Goldie Hawn, Billy Bob Thornton, and Jay McInerney made news the week of May 23, 1997

FACE VALUE: Think twice before getting romantically involved with Bright Lights, Big City author Jay McInerney — you just might catch the writing bug. Three years ago, McInerney’s first wife, Merry, wrote an acrimonious roman a clef, Burning Down the House. Now, current wife Helen Bransford has penned Welcome to Your Facelift — a soothing guide for fellow cosmetic-surgery patients. Bransford, 49, seven years McInerney’s senior, says she was inspired to go under the knife when hubby came home aglow after interviewing Julia Roberts and reassured his wife that he’d told the star ”all about you…everything but your age.” Ouch.

TYPECASTING: In 1996, Little, Brown looked outside the book industry when it needed a new publisher, appointing Newsweek‘s Sarah Crichton. Now Morrow has hired Betty Nichols Kelly — who for 14 years was the fiction and books editor at Hearst’s Cosmopolitan — as editor in chief of its adult trade division. At Cosmo, Kelly published the likes of Danielle Steel, Judith Krantz, Gail Godwin, and Joyce Carol Oates — ”a mix I’d like to continue at Morrow,” she says.

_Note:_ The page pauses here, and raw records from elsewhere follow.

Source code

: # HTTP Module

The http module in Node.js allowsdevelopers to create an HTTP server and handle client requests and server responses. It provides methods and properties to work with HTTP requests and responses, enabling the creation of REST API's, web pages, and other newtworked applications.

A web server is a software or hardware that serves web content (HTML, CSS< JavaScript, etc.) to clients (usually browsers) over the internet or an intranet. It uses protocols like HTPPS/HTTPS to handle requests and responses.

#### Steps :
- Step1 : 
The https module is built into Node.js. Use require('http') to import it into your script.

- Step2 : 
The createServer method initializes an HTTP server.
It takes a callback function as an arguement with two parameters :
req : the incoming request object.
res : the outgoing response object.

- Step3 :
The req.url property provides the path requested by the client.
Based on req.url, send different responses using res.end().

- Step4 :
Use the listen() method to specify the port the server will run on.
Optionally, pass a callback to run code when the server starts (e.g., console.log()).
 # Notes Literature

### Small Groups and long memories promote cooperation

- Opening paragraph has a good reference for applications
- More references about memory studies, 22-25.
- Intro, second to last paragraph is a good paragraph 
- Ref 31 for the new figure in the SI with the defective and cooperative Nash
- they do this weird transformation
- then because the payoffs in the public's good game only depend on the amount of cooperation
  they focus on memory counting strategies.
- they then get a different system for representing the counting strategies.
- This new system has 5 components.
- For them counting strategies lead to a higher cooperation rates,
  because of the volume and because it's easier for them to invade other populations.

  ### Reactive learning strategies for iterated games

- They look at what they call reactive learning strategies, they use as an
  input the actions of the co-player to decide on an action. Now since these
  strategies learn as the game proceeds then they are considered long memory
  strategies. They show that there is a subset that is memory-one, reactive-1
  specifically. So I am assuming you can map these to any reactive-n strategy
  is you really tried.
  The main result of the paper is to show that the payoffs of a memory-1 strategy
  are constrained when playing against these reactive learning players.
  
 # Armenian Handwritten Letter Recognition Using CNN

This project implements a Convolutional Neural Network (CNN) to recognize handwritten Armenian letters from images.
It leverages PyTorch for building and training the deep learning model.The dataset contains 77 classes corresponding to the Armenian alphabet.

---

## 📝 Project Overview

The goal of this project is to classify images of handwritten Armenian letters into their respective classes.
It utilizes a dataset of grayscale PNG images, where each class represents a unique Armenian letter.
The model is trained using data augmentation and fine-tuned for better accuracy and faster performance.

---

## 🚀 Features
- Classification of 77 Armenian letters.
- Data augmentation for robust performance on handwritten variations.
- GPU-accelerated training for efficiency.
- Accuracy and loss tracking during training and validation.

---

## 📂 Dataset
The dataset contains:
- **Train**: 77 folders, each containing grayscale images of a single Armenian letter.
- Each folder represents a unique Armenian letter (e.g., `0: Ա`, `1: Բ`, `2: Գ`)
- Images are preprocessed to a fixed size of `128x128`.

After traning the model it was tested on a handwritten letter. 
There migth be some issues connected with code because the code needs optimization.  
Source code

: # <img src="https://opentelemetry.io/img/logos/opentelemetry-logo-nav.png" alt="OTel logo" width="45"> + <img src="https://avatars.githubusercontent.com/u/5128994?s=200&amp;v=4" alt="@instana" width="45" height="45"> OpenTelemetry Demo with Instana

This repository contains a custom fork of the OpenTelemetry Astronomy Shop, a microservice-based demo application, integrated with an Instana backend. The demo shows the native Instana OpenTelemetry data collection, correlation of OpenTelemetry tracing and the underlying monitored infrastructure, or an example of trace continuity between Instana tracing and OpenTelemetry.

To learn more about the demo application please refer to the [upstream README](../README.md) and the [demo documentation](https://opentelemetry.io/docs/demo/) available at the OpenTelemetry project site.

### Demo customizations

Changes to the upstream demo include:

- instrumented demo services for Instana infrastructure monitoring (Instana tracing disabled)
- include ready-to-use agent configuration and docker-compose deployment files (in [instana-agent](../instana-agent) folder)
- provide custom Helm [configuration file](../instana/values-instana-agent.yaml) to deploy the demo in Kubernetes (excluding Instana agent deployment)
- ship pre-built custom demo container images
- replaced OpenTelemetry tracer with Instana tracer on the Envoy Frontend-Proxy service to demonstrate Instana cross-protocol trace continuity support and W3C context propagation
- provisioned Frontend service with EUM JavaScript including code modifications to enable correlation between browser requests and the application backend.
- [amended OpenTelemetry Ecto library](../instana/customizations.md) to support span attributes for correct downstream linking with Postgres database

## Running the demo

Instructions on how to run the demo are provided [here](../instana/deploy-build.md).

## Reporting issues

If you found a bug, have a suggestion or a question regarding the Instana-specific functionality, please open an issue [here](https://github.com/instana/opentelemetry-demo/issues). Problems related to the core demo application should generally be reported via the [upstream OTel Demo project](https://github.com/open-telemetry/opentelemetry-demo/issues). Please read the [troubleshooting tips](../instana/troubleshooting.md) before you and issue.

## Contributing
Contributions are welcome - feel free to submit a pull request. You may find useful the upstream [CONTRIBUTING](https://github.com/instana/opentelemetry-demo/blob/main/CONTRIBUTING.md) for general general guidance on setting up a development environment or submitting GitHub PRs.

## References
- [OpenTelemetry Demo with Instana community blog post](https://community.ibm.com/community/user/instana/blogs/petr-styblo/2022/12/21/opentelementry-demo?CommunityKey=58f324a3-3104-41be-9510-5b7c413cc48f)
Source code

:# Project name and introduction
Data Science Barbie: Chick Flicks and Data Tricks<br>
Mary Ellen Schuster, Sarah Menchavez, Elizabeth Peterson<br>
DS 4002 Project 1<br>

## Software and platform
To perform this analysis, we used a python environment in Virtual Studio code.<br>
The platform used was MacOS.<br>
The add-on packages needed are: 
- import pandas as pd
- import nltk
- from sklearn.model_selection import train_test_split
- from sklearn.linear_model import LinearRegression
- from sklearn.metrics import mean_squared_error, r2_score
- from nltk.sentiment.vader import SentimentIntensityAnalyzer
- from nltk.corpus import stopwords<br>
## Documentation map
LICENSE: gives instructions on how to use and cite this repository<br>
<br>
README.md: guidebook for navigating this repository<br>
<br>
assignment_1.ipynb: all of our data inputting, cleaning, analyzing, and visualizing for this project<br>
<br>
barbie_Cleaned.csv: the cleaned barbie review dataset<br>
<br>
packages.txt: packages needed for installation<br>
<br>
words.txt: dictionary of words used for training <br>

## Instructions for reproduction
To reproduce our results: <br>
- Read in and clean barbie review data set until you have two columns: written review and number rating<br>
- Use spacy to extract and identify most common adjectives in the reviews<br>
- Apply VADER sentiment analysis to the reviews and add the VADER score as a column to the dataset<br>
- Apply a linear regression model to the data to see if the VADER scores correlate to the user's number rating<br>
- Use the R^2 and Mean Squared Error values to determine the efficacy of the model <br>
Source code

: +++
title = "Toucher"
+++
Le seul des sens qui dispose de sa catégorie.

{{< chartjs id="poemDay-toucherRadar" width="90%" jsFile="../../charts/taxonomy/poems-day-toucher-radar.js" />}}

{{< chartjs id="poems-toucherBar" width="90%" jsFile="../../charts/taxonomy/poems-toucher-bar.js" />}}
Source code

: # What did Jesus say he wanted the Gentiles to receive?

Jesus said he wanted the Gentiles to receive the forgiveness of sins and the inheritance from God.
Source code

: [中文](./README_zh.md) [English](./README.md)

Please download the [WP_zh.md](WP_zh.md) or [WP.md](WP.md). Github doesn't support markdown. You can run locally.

FIRST SCRIBES CLUB: Goldie Hawn apparently has an autobiography in the works tentatively titled How to Be Happy. According to one insider, Doubleday offered $2.5 million but was turned down by Hawn’s literary agent, Amanda ”Binky” Urban, as was HarperCollins, which bid $1.5 million. Finally, Urban approved a seven-figure offer from Broadway Books (a sister imprint of Doubleday). Will Hawn, who’s in negotiation to do the movie version of the Broadway musical Chicago, have time to write the book? Broadway editor in chief John Sterling had no comment. Urban didn’t return calls.

I RECKON NOT: Given his recent marital woes, Billy Bob Thornton’s memoir might be titled How to Be Unhappy. But contrary to a report in Hollywood trade mag Variety, such a book ain’t being offered. Thornton’s agent, Todd Harris, says that though a slew of publishers have been breathing down the actor-director-writer’s red neck, ”it’s not something he plans to do.”